Ayrıca, hastaların yaklaşık üçte biri (%28) hastalık ilerledikten sonra ek tedavi aldı. Bu ek tedavilerde en sık kullanılan ilaçlar dosetaksel (%31) ve gemsitabin (%27) idi.

Yan Etkiler

  • Tedavi Grubu: Hastaların %59'unda ciddi (grade 3 veya daha yüksek) yan etkiler gözlendi.
  • Kontrol Grubu: Hastaların %56'sında ciddi yan etkiler gözlendi.
  • En sık rastlanan yan etkiler: lökopeni (%14), pnömoni (%10) ve anemi (%8).

Ciddi Yan Etkiler:

  • Hastaların %53'ünde tedavi grubunda, %38'inde kontrol grubunda ciddi yan etkiler meydana geldi.

Tedavinin Kesilmesi:

  • Yan etkiler nedeniyle hastaların %36'sında tedavi grubunda, %20'sinde kontrol grubunda tedavi kesildi.
  • Tümör tedavi alanları terapisi, yan etkiler nedeniyle hastaların %14'ünde kesildi.
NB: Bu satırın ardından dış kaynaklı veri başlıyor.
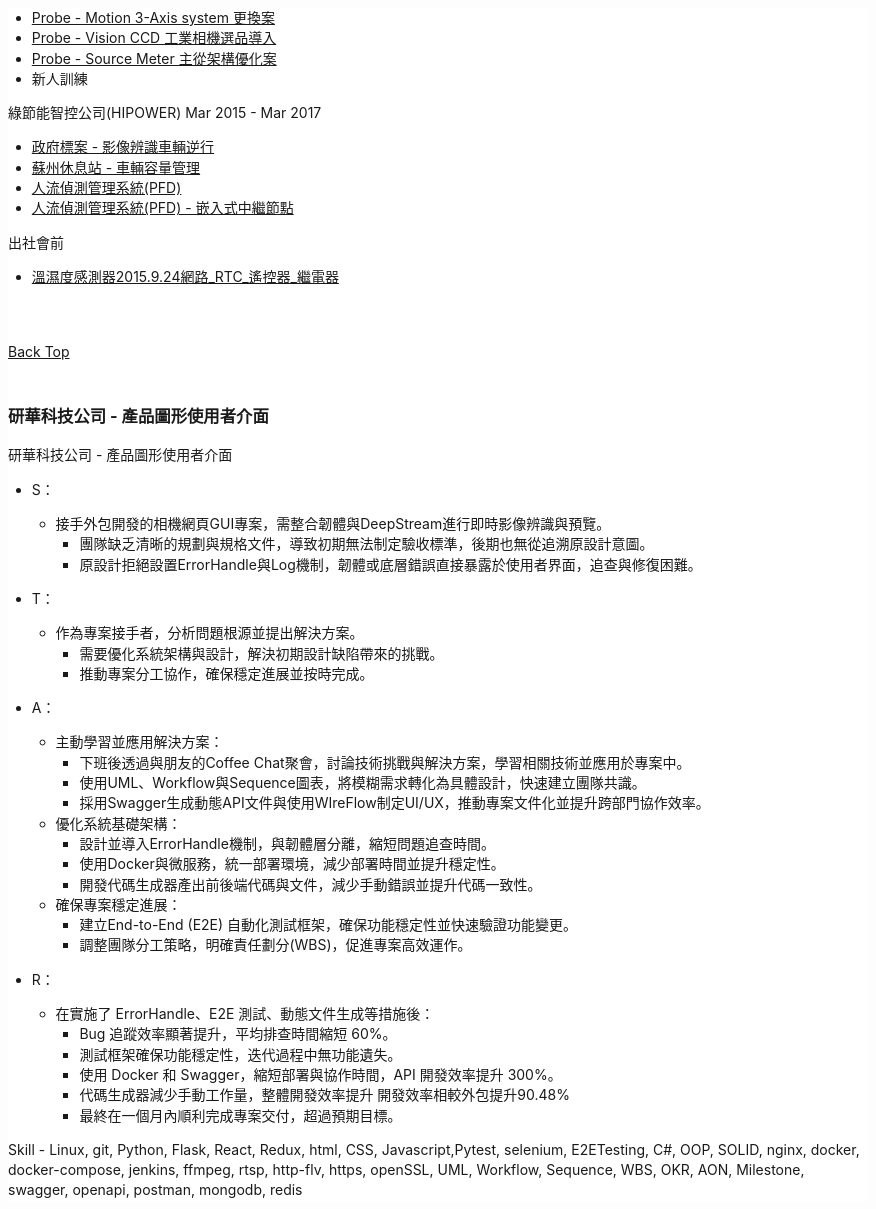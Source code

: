 - [Probe - Motion 3-Axis system 更換案](#section-1-2-1-star)
- [Probe - Vision CCD 工業相機選品導入](#section-1-2-2-star)
- [Probe - Source Meter 主從架構優化案](#section-1-2-3-star)
- 新人訓練

綠節能智控公司(HIPOWER) Mar 2015 - Mar 2017

- [政府標案 - 影像辨識車輛逆行](#section-1-1-2-star)
- [蘇州休息站 - 車輛容量管理](#section-1-1-1-star)
- [人流偵測管理系統(PFD)](#section-1-1-3-star)
- [人流偵測管理系統(PFD) - 嵌入式中繼節點](#section-1-1-4-star)

出社會前

- [溫濕度感測器2015.9.24網路_RTC_遙控器_繼電器](#section-1-0-0-star)

<br><br />
[Back Top](#top)
<br><br />

<h3 id="section-1-4-1-star">研華科技公司 - 產品圖形使用者介面</h3>

研華科技公司 - 產品圖形使用者介面
- S：  
   - 接手外包開發的相機網頁GUI專案，需整合韌體與DeepStream進行即時影像辨識與預覽。  
        - 團隊缺乏清晰的規劃與規格文件，導致初期無法制定驗收標準，後期也無從追溯原設計意圖。  
        - 原設計拒絕設置ErrorHandle與Log機制，韌體或底層錯誤直接暴露於使用者界面，追查與修復困難。  

- T：  
   - 作為專案接手者，分析問題根源並提出解決方案。  
        - 需要優化系統架構與設計，解決初期設計缺陷帶來的挑戰。  
        - 推動專案分工協作，確保穩定進展並按時完成。  

- A：  
   - 主動學習並應用解決方案：  
        - 下班後透過與朋友的Coffee Chat聚會，討論技術挑戰與解決方案，學習相關技術並應用於專案中。  
        - 使用UML、Workflow與Sequence圖表，將模糊需求轉化為具體設計，快速建立團隊共識。  
        - 採用Swagger生成動態API文件與使用WIreFlow制定UI/UX，推動專案文件化並提升跨部門協作效率。  
   - 優化系統基礎架構：  
        - 設計並導入ErrorHandle機制，與韌體層分離，縮短問題追查時間。  
        - 使用Docker與微服務，統一部署環境，減少部署時間並提升穩定性。  
        - 開發代碼生成器產出前後端代碼與文件，減少手動錯誤並提升代碼一致性。  
   - 確保專案穩定進展：  
        - 建立End-to-End (E2E) 自動化測試框架，確保功能穩定性並快速驗證功能變更。  
        - 調整團隊分工策略，明確責任劃分(WBS)，促進專案高效運作。  
- R：
   - 在實施了 ErrorHandle、E2E 測試、動態文件生成等措施後：
        - Bug 追蹤效率顯著提升，平均排查時間縮短 60%。
        - 測試框架確保功能穩定性，迭代過程中無功能遺失。
        - 使用 Docker 和 Swagger，縮短部署與協作時間，API 開發效率提升 300%。
        - 代碼生成器減少手動工作量，整體開發效率提升 開發效率相較外包提升90.48%   
        - 最終在一個月內順利完成專案交付，超過預期目標。

Skill - Linux, git, Python, Flask, React, Redux, html, CSS, Javascript,Pytest, selenium, E2ETesting, C#, OOP, SOLID, nginx, docker, docker-compose, jenkins, ffmpeg, rtsp, http-flv, https, openSSL, UML, Workflow, Sequence, WBS, OKR, AON, Milestone, swagger, openapi, postman, mongodb, redis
Tümör Tedavi Alanlarıyla İlgili Yan Etkiler:

  • Hastaların %71'inde tümör tedavi alanlarıyla ilgili yan etkiler bildirildi.
  • Bu yan etkilerin %85'i hafif veya orta şiddette (grade 1 veya 2) deri ve alt deri doku bozuklukları şeklindeydi.
  • Tümör tedavi alanları terapisiyle ilgili bir yaşam kaybı bildirilmedi.

Sonuç

TTF terapisi, akciğer kanseri olan hastalar için umut verici bir tedavi yöntemi olarak göze çarpıyor. Bu terapi, özellikle platin bazlı tedavi görmüş hastalarda, standart tedavilere göre genel yaşam süresini önemli ölçüde uzatabiliyor, ve bu da yan etkilerde bir artışa neden olmuyor. Bu terapinin, immünoterapi alan hastalarda yaşam süresini daha da uzattığı gözlemlendi. Bu olumlu sonuçlar, TTF terapisinin metastatik KHDAK hastaları için etkili bir tedavi seçeneği olabileceğini ve FDA tarafından onay alabileceğini gösteriyor.